Full text search engines use algorithms to index the content of documents or data sources, and allow users to query the index using natural language queries or Boolean operators to filter and refine results. Full text search is commonly used in databases, search engines, content management systems, and other applications that require efficient and accurate searching of large volumes of text-based data.
Prior to the advent of modules, full-text search was implemented using native Redis commands. The RediSearch module provides much higher performance than this pattern. However, in some environments, RediSearch is not available. Additionally, this pattern is very interesting and can be generalized to other workloads for which RediSearch may not be ideal.
Let’s say you want to search a number of text documents—this may not be an obvious use case for Redis as it access via keys rather than tables. But on the contrary, Redis can be used to underpin a very novel full-text search engine.
First, let’s take some examples:
Let’s break down these items into sets of words just limited by space for simplicity:
> SADD ex1 redis is very fast > SADD ex2 cheetahs are very fast > SADD ex3 cheetahs have spots
Notice that we’re giving each line its own set (ex1…) and then we’re adding multiple members to that set based on each word (even though it might looks we’re just adding the entire line, SADD is variadic, so accepts multiple members. We’ve also turned all the words lowercase.
Next we need to invert this index and show which word is located in which document.

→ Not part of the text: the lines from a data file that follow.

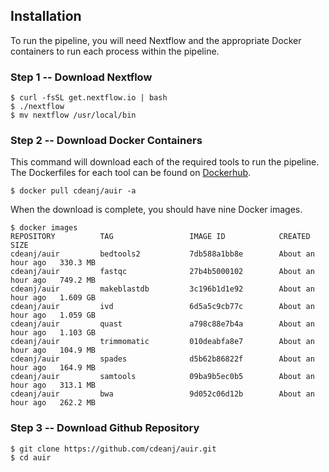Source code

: Installation
------------

To run the pipeline, you will need Nextflow and the appropriate Docker containers to run each process within the pipeline.

### Step 1 -- Download Nextflow
```
$ curl -fsSL get.nextflow.io | bash
$ ./nextflow
$ mv nextflow /usr/local/bin
```

### Step 2 -- Download Docker Containers

This command will download each of the required tools to run the pipeline. The Dockerfiles for each tool can be found on [Dockerhub](https://hub.docker.com/r/cdeanj/auir/).
```
$ docker pull cdeanj/auir -a 
```

When the download is complete, you should have nine Docker images.
```
$ docker images
REPOSITORY          TAG                 IMAGE ID            CREATED             SIZE
cdeanj/auir         bedtools2           7db588a1bb8e        About an hour ago   330.3 MB
cdeanj/auir         fastqc              27b4b5000102        About an hour ago   749.2 MB
cdeanj/auir         makeblastdb         3c196b1d1e92        About an hour ago   1.609 GB
cdeanj/auir         ivd                 6d5a5c9cb77c        About an hour ago   1.059 GB
cdeanj/auir         quast               a798c88e7b4a        About an hour ago   1.103 GB
cdeanj/auir         trimmomatic         010deabfa8e7        About an hour ago   104.9 MB
cdeanj/auir         spades              d5b62b86822f        About an hour ago   164.9 MB
cdeanj/auir         samtools            09ba9b5ec0b5        About an hour ago   313.1 MB
cdeanj/auir         bwa                 9d052c06d12b        About an hour ago   262.2 MB
```

### Step 3 -- Download Github Repository
```
$ git clone https://github.com/cdeanj/auir.git
$ cd auir
```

To do this, we’ll make a set for each word and then put the document set names as members.
> SADD redis ex1 > SADD is ex1 > SADD very ex1 ex2 > SADD fast ex1 ex2 > SADD cheetahs ex2 ex3 > SADD have ex3 > SADD spots ex3
For clarity, we’ve split this up into individual commands, but all the commands would normally be atomicly executed with a MULTI/EXEC block.

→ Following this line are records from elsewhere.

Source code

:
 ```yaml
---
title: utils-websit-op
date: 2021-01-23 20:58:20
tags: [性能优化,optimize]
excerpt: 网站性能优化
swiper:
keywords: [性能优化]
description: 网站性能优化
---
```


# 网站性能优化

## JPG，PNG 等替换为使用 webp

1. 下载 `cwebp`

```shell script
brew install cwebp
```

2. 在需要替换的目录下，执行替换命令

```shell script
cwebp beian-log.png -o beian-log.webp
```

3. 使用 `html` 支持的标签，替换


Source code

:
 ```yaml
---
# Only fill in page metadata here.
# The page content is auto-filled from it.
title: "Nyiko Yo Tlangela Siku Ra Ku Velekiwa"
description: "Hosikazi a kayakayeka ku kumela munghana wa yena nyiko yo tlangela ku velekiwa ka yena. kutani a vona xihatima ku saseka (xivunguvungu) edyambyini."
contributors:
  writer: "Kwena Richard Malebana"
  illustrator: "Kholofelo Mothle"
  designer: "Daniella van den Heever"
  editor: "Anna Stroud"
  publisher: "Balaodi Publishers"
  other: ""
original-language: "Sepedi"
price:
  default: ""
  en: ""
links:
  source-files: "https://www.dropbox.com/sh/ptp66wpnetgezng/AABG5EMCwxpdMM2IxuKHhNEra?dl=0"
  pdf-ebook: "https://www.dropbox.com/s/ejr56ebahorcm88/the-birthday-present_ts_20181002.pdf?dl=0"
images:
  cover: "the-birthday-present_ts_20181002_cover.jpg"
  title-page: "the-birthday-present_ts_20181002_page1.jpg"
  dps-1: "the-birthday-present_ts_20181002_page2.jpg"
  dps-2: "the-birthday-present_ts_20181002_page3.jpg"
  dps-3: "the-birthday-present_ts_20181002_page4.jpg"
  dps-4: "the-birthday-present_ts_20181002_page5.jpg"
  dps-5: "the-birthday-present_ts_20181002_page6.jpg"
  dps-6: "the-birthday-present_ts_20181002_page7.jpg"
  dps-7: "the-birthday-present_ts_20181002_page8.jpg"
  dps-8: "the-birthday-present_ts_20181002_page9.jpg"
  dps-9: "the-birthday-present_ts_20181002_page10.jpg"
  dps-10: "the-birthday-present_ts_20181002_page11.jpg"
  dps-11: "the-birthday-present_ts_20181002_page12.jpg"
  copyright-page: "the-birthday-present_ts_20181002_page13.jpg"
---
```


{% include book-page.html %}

To query our tiny full-text search index, we will use the SINTER command (set intersect). To find the documents with “very” and “fast”
> SINTER very fast 1) "ex2" 2) "ex1"
In a situation where we don’t have any documents that match the query, we’ll get an empty result:
> SINTER cheetahs redis (empty list or set)

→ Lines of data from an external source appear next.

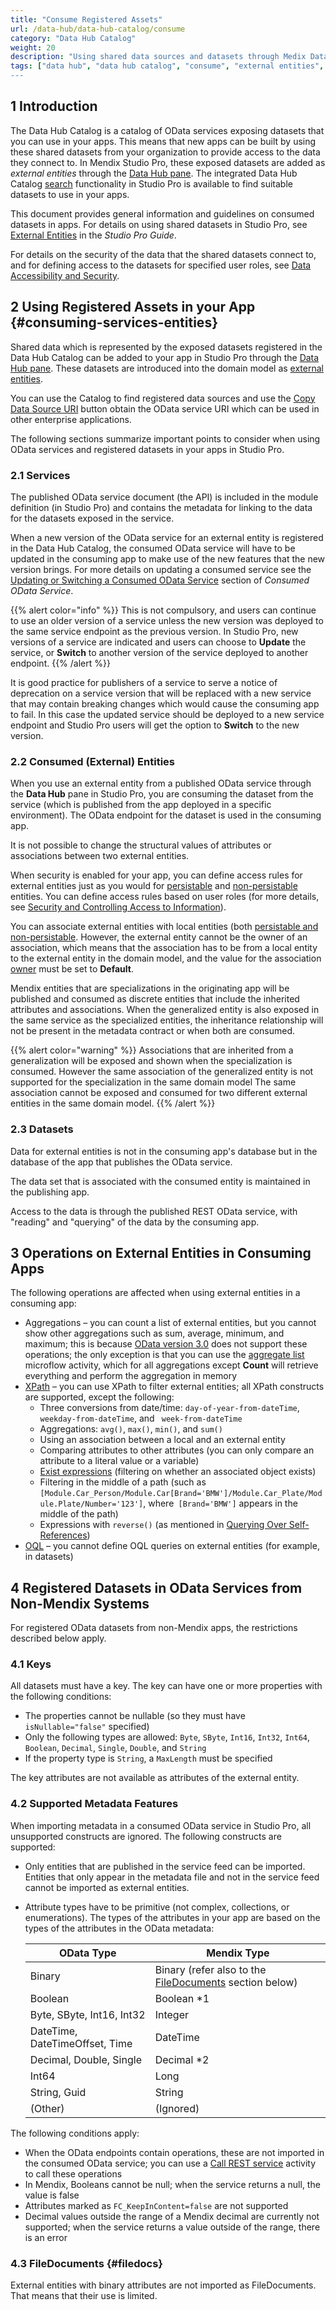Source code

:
 ```yaml
---
title: "Consume Registered Assets"
url: /data-hub/data-hub-catalog/consume
category: "Data Hub Catalog"
weight: 20
description: "Using shared data sources and datasets through Medix Data Hub."
tags: ["data hub", "data hub catalog", "consume", "external entities", "asset", "entities", data hub pane", "studio pro"]
---
```


## 1 Introduction

The Data Hub Catalog is a catalog of OData services exposing datasets that you can use in your apps. This means that new apps can be built by using these shared datasets from your organization to provide access to the data they connect to. In Mendix Studio Pro, these exposed datasets are added as *external entities* through the [Data Hub pane](/refguide/data-hub-pane). The integrated Data Hub Catalog [search](search) functionality in Studio Pro is available to find suitable datasets to use in your apps. 

This document provides general information and guidelines on consumed datasets in apps. For details on using shared datasets in Studio Pro, see [External Entities](/refguide/external-entities) in the *Studio Pro Guide*.

For details on the security of the data that the shared datasets connect to, and for defining access to the datasets for specified user roles, see [Data Accessibility and Security](security).

## 2 Using Registered Assets in your App {#consuming-services-entities}

Shared data which is represented by the exposed datasets registered in the Data Hub Catalog can be added to your app in Studio Pro through the [Data Hub pane](/refguide/data-hub-pane). These datasets are introduced into the domain model as [external entities](/refguide/external-entities).

You can use the Catalog to find registered data sources and use the [Copy Data Source URI](search#service-details) button obtain the OData service URI which can be used in other enterprise applications.

The following sections summarize important points to consider when using OData services and registered datasets in your apps in Studio Pro.

### 2.1 Services

The published OData service document (the API) is included in the module definition (in Studio Pro) and contains the metadata for linking to the data for the datasets exposed in the service.

When a new version of the OData service for an external entity is registered in the Data Hub Catalog, the consumed OData service will have to be updated in the consuming app to make use of the new features that the new version brings. For more details on updating a consumed service see the [Updating or Switching a Consumed OData Service](/refguide/consumed-odata-service#updating) section of *Consumed OData Service*.

{{% alert color="info" %}}
This is not compulsory, and users can continue to use an older version of a service unless the new version was deployed to the same service endpoint as the previous version. In Studio Pro, new versions of a service are indicated and users can choose to **Update** the service, or **Switch** to another version of the service deployed to another endpoint.
{{% /alert %}}

It is good practice for publishers of a service to serve a notice of deprecation on a service version that will be replaced with a new service that may contain breaking changes which would cause the consuming app to fail. In this case the updated service should be deployed to a new service endpoint and Studio Pro users will get the option to **Switch** to the new version. 

### 2.2 Consumed (External) Entities

When you use an external entity from a published OData service through the **Data Hub** pane in Studio Pro, you are consuming the dataset from the service (which is published from the app deployed in a specific environment). The OData endpoint for the dataset is used in the consuming app.

It is not possible to change the structural values of attributes or associations between two external entities.

When security is enabled for your app, you can define access rules for external entities just as you would for [persistable](/refguide/persistability#persistable) and [non-persistable](/refguide/persistability#non-persistable) entities. You can define access rules based on user roles (for more details, see [Security and Controlling Access to Information](security)).

You can associate external entities with local entities (both [persistable and non-persistable](/refguide/persistability). However, the external entity cannot be the owner of an association, which means that the association has to be from a local entity to the external entity in the domain model, and the value for the association [owner](/refguide/associations#ownership) must be set to **Default**.

Mendix entities that are specializations in the originating app will be published and consumed as discrete entities that include the inherited attributes and associations. When the generalized entity is also exposed in the same service as the specialized entities, the inheritance relationship will not be present in the metadata contract or when both are consumed. 

{{% alert color="warning" %}}
Associations that are inherited from a generalization will be exposed and shown when the specialization is consumed. However the same association of the generalized entity is not supported for the specialization in the same domain model The same association cannot be exposed and consumed for two different external entities in the same domain model.
{{% /alert %}}

### 2.3 Datasets

Data for external entities is not in the consuming app's database but in the database of the app that publishes the OData service.

The data set that is associated with the consumed entity is maintained in the publishing app.

Access  to the data is through the published REST OData service, with "reading" and "querying" of the data by the consuming app.

## 3 Operations on External Entities in Consuming Apps

The following operations are affected when using external entities in a consuming app:

* Aggregations – you can count a list of external entities, but you cannot show other aggregations such as sum, average, minimum, and maximum; this is because [OData version 3.0](https://www.odata.org/documentation/odata-version-3-0/) does not support these operations; the only exception is that you can use the [aggregate list](/refguide/aggregate-list) microflow activity, which for all aggregations except **Count** will retrieve everything and perform the aggregation in memory
*  [XPath](/refguide/xpath) – you can use XPath to filter external entities; all XPath constructs are supported, except the following:
	* Three conversions from date/time: `day-of-year-from-dateTime`, `weekday-from-dateTime`, and ` week-from-dateTime`
	* Aggregations: `avg()`, `max()`, `min()`, and `sum()`
	* Using an association between a local and an external entity
	* Comparing attributes to other attributes (you can only compare an attribute to a literal value or a variable)
	* [Exist expressions](/refguide/xpath-expressions#exist) (filtering on whether an associated object exists)
	* Filtering in the middle of a path (such as `[Module.Car_Person/Module.Car[Brand='BMW']/Module.Car_Plate/Module.Plate/Number='123']`, where` [Brand='BMW']` appears in the middle of the path)
	* Expressions with `reverse()` (as mentioned in [Querying Over Self-References](/refguide/query-over))
* [OQL](/refguide/oql) – you cannot define OQL queries on external entities (for example, in datasets)

## 4 Registered Datasets in OData Services from Non-Mendix Systems

For registered OData datasets from non-Mendix apps, the restrictions described below apply.

### 4.1 Keys

All datasets must have a key. The key can have one or more properties with the following conditions:

* The properties cannot be nullable (so they must have `isNullable="false"` specified)
* Only the following types are allowed: `Byte`, `SByte`, `Int16`, `Int32`, `Int64`,     `Boolean`, `Decimal`, `Single`, `Double`, and `String`
* If the property type is `String`, a `MaxLength` must be specified

The key attributes are not available as attributes of the external entity.

### 4.2 Supported Metadata Features

When importing metadata in a consumed OData service in Studio Pro, all unsupported constructs are ignored. The following constructs are supported:

* Only entities that are published in the service feed can be imported. Entities that only appear in the metadata file and not in the service feed cannot be imported as external entities.
*  Attribute types have to be primitive (not complex, collections, or enumerations). The types of the attributes in your app are based on the types of the attributes in the OData metadata:

	| OData Type | Mendix Type |
	| --- | --- |
	| Binary | Binary (refer also to the [FileDocuments](#filedocs) section below) |
	| Boolean | Boolean \*1 |
	| Byte, SByte, Int16, Int32 | Integer |
	| DateTime, DateTimeOffset, Time | DateTime |
	| Decimal, Double, Single | Decimal \*2 |
	| Int64 | Long |
	| String, Guid | String |
	| (Other) | (Ignored) |

The following conditions apply:

* When the OData endpoints contain operations, these are not imported in the consumed OData service; you can use a [Call REST service](/refguide/call-rest-action) activity to call these operations
* In Mendix, Booleans cannot be null; when the service returns a null, the value is false
* Attributes marked as `FC_KeepInContent=false` are not supported
* Decimal values outside the range of a Mendix decimal are currently not supported; when the service returns a value outside of the range, there is an error

### 4.3 FileDocuments {#filedocs}

External entities with binary attributes are not imported as FileDocuments. That means that their use is limited.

If you wanted an logical or search, you can substitute SUNION (set union) for SINTER.
> SUNION cheetahs redis 1) "ex2" 2) "ex3" 3) "ex1"
Deleting an item from the index is a little more involved. First, we’ll get the document index members from the document set (SMEMBERS) then remove the document IDs from the word indexes.
> SMEMBERS ex3 1) "have" 2) "cheetahs" 3) "spots" > SREM have ex3 > SREM cheetahs ex3 > SREM spots ex3
This cannot be completed in a single operation in Redis, so you’ll need to get the results of SMEMBERS then issue the SREM commands afterwards.
Of course, this is a very simple full-text search. You create a more reflective index by using Sorted Set commands instead of Set commands. This way, as example, if a document contains a word more than once, you can have it “rank” higher than a document that has only one occurrence. The patterns above stay more-or-less the same except use Sorted Set commands.